((
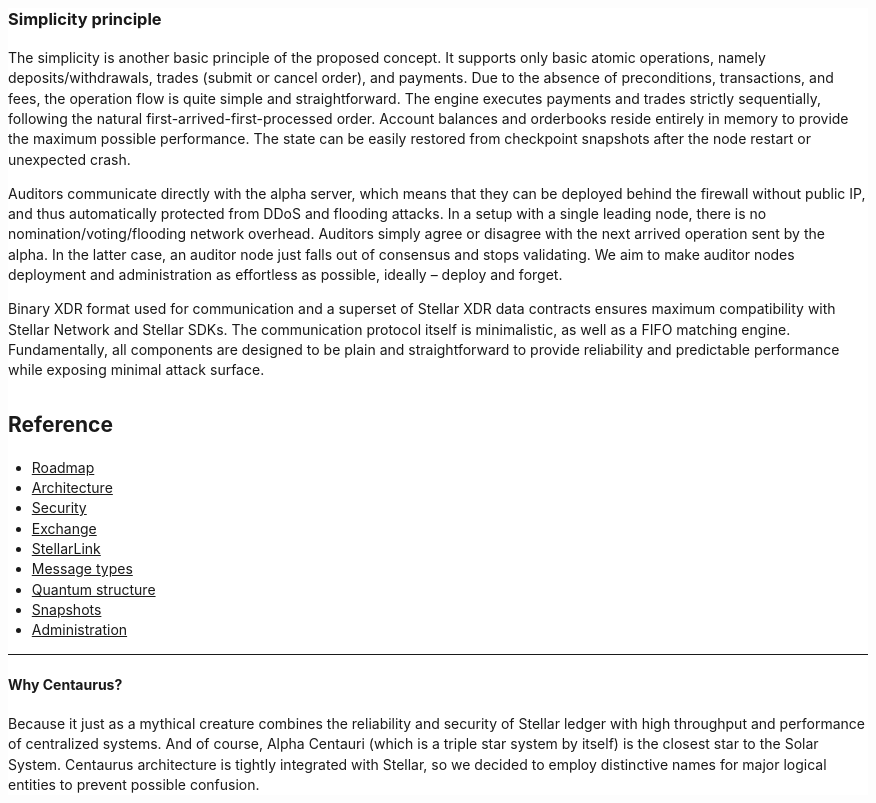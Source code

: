 ### Simplicity principle

The simplicity is another basic principle of the proposed concept. It supports only basic atomic 
operations, namely deposits/withdrawals, trades (submit or cancel order), and payments. 
Due to the absence of preconditions, transactions, and fees, the operation flow is quite simple 
and straightforward. The engine executes payments and trades strictly sequentially, following 
the natural first-arrived-first-processed order. Account balances and orderbooks reside entirely 
in memory to provide the maximum possible performance. The state can be easily restored from 
checkpoint snapshots after the node restart or unexpected crash.

Auditors communicate directly with the alpha server, which means that they can be deployed behind 
the firewall without public IP, and thus automatically protected from DDoS and flooding attacks. 
In a setup with a single leading node, there is no nomination/voting/flooding network overhead. 
Auditors simply agree or disagree with the next arrived operation sent by the alpha. 
In the latter case, an auditor node just falls out of consensus and stops validating. 
We aim to make auditor nodes deployment and administration as effortless as possible, ideally – 
deploy and forget.

Binary XDR format used for communication and a superset of Stellar XDR data contracts ensures 
maximum compatibility with Stellar Network and Stellar SDKs. The communication protocol itself 
is minimalistic, as well as a FIFO matching engine. Fundamentally, all components are designed 
to be plain and straightforward to provide reliability and predictable performance while exposing 
minimal attack surface.


## Reference

- [Roadmap](docs/roadmap.md)
- [Architecture](docs/architecture.md)
- [Security](docs/security.md)
- [Exchange](docs/exchange.md)
- [StellarLink](docs/stellar-link.md)
- [Message types](docs/messages.md)
- [Quantum structure](docs/quantum-flow.md)
- [Snapshots](docs/snapshots.md)
- [Administration](docs/administration.md)

---

#### Why Centaurus? 

Because it just as a mythical creature combines the reliability and security of Stellar ledger 
with high throughput and performance of centralized systems. And of course, Alpha Centauri 
(which is a triple star system by itself) is the closest star to the Solar System. 
Centaurus architecture is tightly integrated with Stellar, so we decided to employ distinctive 
names for major logical entities to prevent possible confusion.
))
→ What this task involves: Of the entries above, repeat exactly the lines from the line with "to be plain" through the line with "- [Message types](docs/messages.md)", both of them included.

→ Exercise result:
to be plain and straightforward to provide reliability and predictable performance while exposing 
minimal attack surface.


## Reference

- [Roadmap](docs/roadmap.md)
- [Architecture](docs/architecture.md)
- [Security](docs/security.md)
- [Exchange](docs/exchange.md)
- [StellarLink](docs/stellar-link.md)
- [Message types](docs/messages.md)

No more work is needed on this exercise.